#### Task brief:
Below is a listing. Write out exactly its lines between the one holding "find a node's" and the one holding "the impact-subgraph bound", inclusive.

#### Given data:
+-------+
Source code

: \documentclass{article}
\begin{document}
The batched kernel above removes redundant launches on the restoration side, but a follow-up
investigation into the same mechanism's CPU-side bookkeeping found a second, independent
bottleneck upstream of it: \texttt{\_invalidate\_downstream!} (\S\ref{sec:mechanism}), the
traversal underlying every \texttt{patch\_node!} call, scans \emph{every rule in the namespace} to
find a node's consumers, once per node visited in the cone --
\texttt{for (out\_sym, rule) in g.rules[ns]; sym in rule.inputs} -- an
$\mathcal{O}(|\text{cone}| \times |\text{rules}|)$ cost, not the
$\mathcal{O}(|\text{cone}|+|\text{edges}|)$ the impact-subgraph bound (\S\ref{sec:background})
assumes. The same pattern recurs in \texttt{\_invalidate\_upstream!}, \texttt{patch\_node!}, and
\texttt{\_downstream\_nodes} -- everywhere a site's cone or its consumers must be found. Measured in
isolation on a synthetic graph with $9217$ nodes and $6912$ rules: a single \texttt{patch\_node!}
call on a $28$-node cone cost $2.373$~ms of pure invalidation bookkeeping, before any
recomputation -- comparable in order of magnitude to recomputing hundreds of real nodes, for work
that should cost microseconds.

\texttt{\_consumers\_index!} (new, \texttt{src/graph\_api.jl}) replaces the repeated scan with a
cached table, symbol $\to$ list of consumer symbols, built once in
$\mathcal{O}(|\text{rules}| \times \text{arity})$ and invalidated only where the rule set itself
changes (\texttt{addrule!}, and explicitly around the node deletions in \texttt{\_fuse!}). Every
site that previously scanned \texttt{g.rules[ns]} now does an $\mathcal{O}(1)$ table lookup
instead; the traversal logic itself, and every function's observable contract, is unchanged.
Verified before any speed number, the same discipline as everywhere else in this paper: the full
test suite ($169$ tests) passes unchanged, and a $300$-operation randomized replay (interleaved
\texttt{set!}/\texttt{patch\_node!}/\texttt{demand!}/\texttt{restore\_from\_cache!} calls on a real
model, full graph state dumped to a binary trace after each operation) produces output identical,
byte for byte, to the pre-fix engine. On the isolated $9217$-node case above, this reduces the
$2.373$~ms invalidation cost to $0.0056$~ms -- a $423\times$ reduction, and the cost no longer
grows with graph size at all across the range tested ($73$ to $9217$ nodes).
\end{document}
+-------+
#### Solved problem:
find a node's consumers, once per node visited in the cone --
\texttt{for (out\_sym, rule) in g.rules[ns]; sym in rule.inputs} -- an
$\mathcal{O}(|\text{cone}| \times |\text{rules}|)$ cost, not the
$\mathcal{O}(|\text{cone}|+|\text{edges}|)$ the impact-subgraph bound (\S\ref{sec:background})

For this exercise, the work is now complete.